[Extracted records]
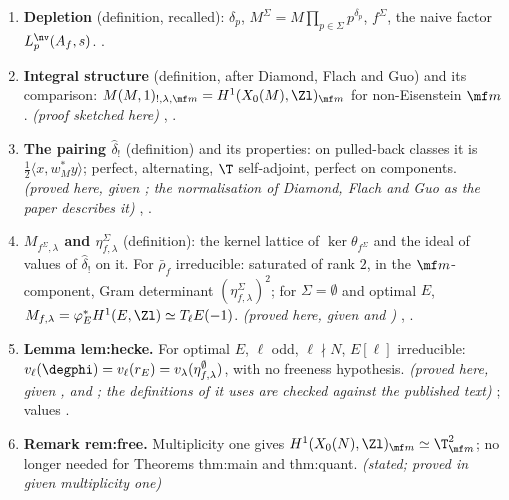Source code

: \begin{enumerate}[label=\textbf{\thechapter.\arabic*}]
$d\,v(\eta)\ge v(\Delta)$, with equality if $L$ is free over $\T$. \emph{(proved here, given )} ; Commentary on the paper's statement
; hypotheses ; test cases .
\item \textbf{Depletion} (definition, recalled): $\delta_p$, $M^\Sigma=M\prod_{p\in\Sigma}p^{\delta_p}$, $f^\Sigma$, the naive factor $L^{\nv}_p(A_f,s)$. .
\item \textbf{Integral structure} (definition, after Diamond, Flach and Guo) and its comparison: $M(M,1)_{!,\lambda,\mf m}=H^1(X_0(M),\Zl)_{\mf m}$ for non-Eisenstein $\mf m$. \emph{(proof sketched here)}
, .
\item \textbf{The pairing $\hat\delta_!$} (definition) and its properties: on pulled-back classes it is $\frac12\langle x,w_M^*y\rangle$; perfect, alternating, $\T$ self-adjoint, perfect on components. \emph{(proved here, given
; the normalisation of Diamond, Flach and Guo as the paper describes it)} , .
\item \textbf{$M_{f^\Sigma,\lambda}$ and $\eta^\Sigma_{f,\lambda}$} (definition): the kernel lattice of $\ker\theta_{f^\Sigma}$ and the ideal of values of $\hat\delta_!$ on it. For $\bar\rho_f$ irreducible: saturated of rank $2$, in the
$\mf m$-component, Gram determinant $(\eta^\Sigma_{f,\lambda})^2$; for $\Sigma=\emptyset$ and optimal $E$, $M_{f,\lambda}=\varphi_E^*H^1(E,\Zl)\simeq T_\ell E(-1)$. \emph{(proved here, given  and
)} , .
\item \textbf{Lemma lem:hecke.} For optimal $E$, $\ell$ odd, $\ell\nmid N$, $E[\ell]$ irreducible: $v_\ell(\degphi)=v_\ell(r_E)=v_\lambda(\eta^\emptyset_{f,\lambda})$, with no freeness hypothesis. \emph{(proved here, given
\cite[Theorem 2.2]{ARS12},  and ; the definitions of \cite{DFG04} it uses are checked against the published text)}
; values .
\item \textbf{Remark rem:free.} Multiplicity one gives $H^1(X_0(N),\Zl)_{\mf m}\simeq\T_{\mf m}^2$; no longer needed for Theorems thm:main and thm:quant. \emph{(stated; proved in  given multiplicity one)}

\end{enumerate}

Action item:
Transcribe the complete set of entries verbatim. No pictures belong in the copy.

Finished exercise:
Source code

: \begin{enumerate}[label=\textbf{\thechapter.\arabic*}]
$d\,v(\eta)\ge v(\Delta)$, with equality if $L$ is free over $\T$. \emph{(proved here, given )} ; Commentary on the paper's statement
; hypotheses ; test cases .
\item \textbf{Depletion} (definition, recalled): $\delta_p$, $M^\Sigma=M\prod_{p\in\Sigma}p^{\delta_p}$, $f^\Sigma$, the naive factor $L^{\nv}_p(A_f,s)$. .
\item \textbf{Integral structure} (definition, after Diamond, Flach and Guo) and its comparison: $M(M,1)_{!,\lambda,\mf m}=H^1(X_0(M),\Zl)_{\mf m}$ for non-Eisenstein $\mf m$. \emph{(proof sketched here)}
, .
\item \textbf{The pairing $\hat\delta_!$} (definition) and its properties: on pulled-back classes it is $\frac12\langle x,w_M^*y\rangle$; perfect, alternating, $\T$ self-adjoint, perfect on components. \emph{(proved here, given
; the normalisation of Diamond, Flach and Guo as the paper describes it)} , .
\item \textbf{$M_{f^\Sigma,\lambda}$ and $\eta^\Sigma_{f,\lambda}$} (definition): the kernel lattice of $\ker\theta_{f^\Sigma}$ and the ideal of values of $\hat\delta_!$ on it. For $\bar\rho_f$ irreducible: saturated of rank $2$, in the
$\mf m$-component, Gram determinant $(\eta^\Sigma_{f,\lambda})^2$; for $\Sigma=\emptyset$ and optimal $E$, $M_{f,\lambda}=\varphi_E^*H^1(E,\Zl)\simeq T_\ell E(-1)$. \emph{(proved here, given  and
)} , .
\item \textbf{Lemma lem:hecke.} For optimal $E$, $\ell$ odd, $\ell\nmid N$, $E[\ell]$ irreducible: $v_\ell(\degphi)=v_\ell(r_E)=v_\lambda(\eta^\emptyset_{f,\lambda})$, with no freeness hypothesis. \emph{(proved here, given
\cite[Theorem 2.2]{ARS12},  and ; the definitions of \cite{DFG04} it uses are checked against the published text)}
; values .
\item \textbf{Remark rem:free.} Multiplicity one gives $H^1(X_0(N),\Zl)_{\mf m}\simeq\T_{\mf m}^2$; no longer needed for Theorems thm:main and thm:quant. \emph{(stated; proved in  given multiplicity one)}

\end{enumerate}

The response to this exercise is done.